[Opening Task material section]

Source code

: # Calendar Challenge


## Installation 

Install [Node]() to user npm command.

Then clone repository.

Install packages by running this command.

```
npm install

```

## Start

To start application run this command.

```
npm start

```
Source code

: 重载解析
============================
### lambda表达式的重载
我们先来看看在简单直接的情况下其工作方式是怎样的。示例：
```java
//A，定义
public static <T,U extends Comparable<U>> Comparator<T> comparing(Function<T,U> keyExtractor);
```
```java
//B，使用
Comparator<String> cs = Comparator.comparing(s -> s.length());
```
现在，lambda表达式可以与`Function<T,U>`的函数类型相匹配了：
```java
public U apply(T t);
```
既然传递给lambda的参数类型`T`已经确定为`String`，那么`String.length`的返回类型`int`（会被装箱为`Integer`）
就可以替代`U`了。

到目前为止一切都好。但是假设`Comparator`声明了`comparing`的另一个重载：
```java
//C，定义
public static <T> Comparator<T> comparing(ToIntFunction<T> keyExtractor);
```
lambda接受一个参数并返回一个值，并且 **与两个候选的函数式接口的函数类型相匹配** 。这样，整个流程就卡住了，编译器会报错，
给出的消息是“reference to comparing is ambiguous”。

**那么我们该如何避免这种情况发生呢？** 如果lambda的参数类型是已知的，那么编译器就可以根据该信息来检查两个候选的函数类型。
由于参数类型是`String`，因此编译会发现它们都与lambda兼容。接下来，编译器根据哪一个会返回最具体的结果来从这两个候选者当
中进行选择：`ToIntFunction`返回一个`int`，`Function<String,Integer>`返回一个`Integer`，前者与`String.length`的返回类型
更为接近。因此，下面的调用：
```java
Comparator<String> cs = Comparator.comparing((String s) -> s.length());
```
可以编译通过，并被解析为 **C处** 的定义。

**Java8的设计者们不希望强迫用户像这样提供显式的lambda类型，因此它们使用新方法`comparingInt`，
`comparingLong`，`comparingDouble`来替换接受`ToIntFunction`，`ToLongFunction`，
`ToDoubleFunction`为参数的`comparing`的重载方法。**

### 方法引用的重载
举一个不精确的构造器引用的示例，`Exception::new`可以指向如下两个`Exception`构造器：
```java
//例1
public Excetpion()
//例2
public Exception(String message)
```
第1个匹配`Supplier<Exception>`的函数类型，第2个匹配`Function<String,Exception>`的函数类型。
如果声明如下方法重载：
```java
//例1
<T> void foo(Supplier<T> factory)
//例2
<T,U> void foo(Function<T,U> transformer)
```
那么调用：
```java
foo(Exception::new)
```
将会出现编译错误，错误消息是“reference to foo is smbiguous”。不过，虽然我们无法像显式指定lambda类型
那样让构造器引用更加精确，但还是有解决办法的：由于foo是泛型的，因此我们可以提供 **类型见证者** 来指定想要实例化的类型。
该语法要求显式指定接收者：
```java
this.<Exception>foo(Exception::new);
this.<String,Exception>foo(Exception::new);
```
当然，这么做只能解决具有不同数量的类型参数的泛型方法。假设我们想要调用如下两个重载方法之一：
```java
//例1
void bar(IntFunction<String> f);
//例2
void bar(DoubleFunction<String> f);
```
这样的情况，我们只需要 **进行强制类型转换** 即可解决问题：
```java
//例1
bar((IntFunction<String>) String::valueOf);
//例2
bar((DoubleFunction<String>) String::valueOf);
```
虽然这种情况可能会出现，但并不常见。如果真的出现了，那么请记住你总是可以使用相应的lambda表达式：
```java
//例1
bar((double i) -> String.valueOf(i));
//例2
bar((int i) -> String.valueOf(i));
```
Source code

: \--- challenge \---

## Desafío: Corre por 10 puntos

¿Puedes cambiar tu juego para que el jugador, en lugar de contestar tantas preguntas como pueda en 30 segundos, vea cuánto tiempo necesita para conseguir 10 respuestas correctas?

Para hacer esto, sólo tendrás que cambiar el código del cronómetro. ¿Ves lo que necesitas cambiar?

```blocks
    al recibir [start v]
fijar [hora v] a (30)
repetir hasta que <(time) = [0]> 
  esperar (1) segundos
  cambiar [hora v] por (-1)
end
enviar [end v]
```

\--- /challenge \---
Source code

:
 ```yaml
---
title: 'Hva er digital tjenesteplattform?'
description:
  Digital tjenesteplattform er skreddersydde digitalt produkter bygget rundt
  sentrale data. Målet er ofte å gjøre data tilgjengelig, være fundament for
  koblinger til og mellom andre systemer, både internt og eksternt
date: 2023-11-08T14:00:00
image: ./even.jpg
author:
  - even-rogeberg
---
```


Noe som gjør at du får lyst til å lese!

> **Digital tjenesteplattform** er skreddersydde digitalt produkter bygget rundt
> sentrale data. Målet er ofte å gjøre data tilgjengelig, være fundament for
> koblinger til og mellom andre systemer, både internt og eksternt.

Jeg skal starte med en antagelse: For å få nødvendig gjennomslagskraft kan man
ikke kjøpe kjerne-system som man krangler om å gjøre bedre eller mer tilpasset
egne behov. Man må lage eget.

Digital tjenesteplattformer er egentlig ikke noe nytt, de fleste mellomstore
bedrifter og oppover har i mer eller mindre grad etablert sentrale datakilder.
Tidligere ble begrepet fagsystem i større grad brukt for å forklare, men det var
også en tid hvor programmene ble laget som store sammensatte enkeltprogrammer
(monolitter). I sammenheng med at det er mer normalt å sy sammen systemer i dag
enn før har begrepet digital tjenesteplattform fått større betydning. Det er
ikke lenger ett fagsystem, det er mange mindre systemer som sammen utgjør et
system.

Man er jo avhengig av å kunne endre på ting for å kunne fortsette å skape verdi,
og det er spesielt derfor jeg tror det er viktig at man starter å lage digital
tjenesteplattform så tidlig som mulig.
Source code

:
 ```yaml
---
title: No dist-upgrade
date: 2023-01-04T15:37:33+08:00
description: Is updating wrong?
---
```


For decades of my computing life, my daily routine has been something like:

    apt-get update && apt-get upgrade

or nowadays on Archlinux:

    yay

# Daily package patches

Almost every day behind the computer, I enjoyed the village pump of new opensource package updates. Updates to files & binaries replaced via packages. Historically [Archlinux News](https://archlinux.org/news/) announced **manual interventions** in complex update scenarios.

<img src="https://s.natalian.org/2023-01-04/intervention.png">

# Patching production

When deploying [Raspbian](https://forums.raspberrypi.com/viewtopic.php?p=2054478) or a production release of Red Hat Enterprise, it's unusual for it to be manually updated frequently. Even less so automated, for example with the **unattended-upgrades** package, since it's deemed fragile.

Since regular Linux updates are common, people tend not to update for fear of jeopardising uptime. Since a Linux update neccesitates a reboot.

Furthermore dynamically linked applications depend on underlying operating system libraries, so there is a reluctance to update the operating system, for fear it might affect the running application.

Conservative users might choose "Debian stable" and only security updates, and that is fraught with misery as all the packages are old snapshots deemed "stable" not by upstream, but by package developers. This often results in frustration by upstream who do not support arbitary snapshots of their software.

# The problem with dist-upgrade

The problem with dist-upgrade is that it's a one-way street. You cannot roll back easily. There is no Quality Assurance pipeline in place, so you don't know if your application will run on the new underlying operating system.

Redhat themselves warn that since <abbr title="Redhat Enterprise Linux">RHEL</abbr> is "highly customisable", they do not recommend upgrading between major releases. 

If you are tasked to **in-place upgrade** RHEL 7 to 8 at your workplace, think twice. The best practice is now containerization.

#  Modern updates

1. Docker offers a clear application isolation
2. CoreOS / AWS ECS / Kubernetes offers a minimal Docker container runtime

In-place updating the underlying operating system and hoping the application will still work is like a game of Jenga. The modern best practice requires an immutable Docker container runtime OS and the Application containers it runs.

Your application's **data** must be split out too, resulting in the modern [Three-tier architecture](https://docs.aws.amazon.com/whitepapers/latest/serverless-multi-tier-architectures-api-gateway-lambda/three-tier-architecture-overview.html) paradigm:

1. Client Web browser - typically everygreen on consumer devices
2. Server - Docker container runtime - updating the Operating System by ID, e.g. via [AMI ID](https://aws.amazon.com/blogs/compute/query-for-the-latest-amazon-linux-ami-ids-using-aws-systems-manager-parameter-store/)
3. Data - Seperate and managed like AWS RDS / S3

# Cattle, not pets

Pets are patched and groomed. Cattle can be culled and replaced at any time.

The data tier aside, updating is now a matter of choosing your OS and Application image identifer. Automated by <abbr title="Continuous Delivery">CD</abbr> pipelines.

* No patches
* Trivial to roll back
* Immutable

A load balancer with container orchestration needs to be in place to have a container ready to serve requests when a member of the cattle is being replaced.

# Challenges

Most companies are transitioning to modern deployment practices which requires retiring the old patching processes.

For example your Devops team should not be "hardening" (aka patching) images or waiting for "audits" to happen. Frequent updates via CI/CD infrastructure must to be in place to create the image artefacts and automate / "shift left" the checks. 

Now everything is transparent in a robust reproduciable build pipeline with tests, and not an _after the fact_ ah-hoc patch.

[Closing Task material section]

Please copy the lines in the records above between the one holding "如果声明如下方法重载：" and the one holding "虽然这种情况可能会出现，但并", inclusive, exactly and with no other line.

- Answer below -
如果声明如下方法重载：
```java
//例1
<T> void foo(Supplier<T> factory)
//例2
<T,U> void foo(Function<T,U> transformer)
```
那么调用：
```java
foo(Exception::new)
```
将会出现编译错误，错误消息是“reference to foo is smbiguous”。不过，虽然我们无法像显式指定lambda类型
那样让构造器引用更加精确，但还是有解决办法的：由于foo是泛型的，因此我们可以提供 **类型见证者** 来指定想要实例化的类型。
该语法要求显式指定接收者：
```java
this.<Exception>foo(Exception::new);
this.<String,Exception>foo(Exception::new);
```
当然，这么做只能解决具有不同数量的类型参数的泛型方法。假设我们想要调用如下两个重载方法之一：
```java
//例1
void bar(IntFunction<String> f);
//例2
void bar(DoubleFunction<String> f);
```
这样的情况，我们只需要 **进行强制类型转换** 即可解决问题：
```java
//例1
bar((IntFunction<String>) String::valueOf);
//例2
bar((DoubleFunction<String>) String::valueOf);
```
虽然这种情况可能会出现，但并不常见。如果真的出现了，那么请记住你总是可以使用相应的lambda表达式：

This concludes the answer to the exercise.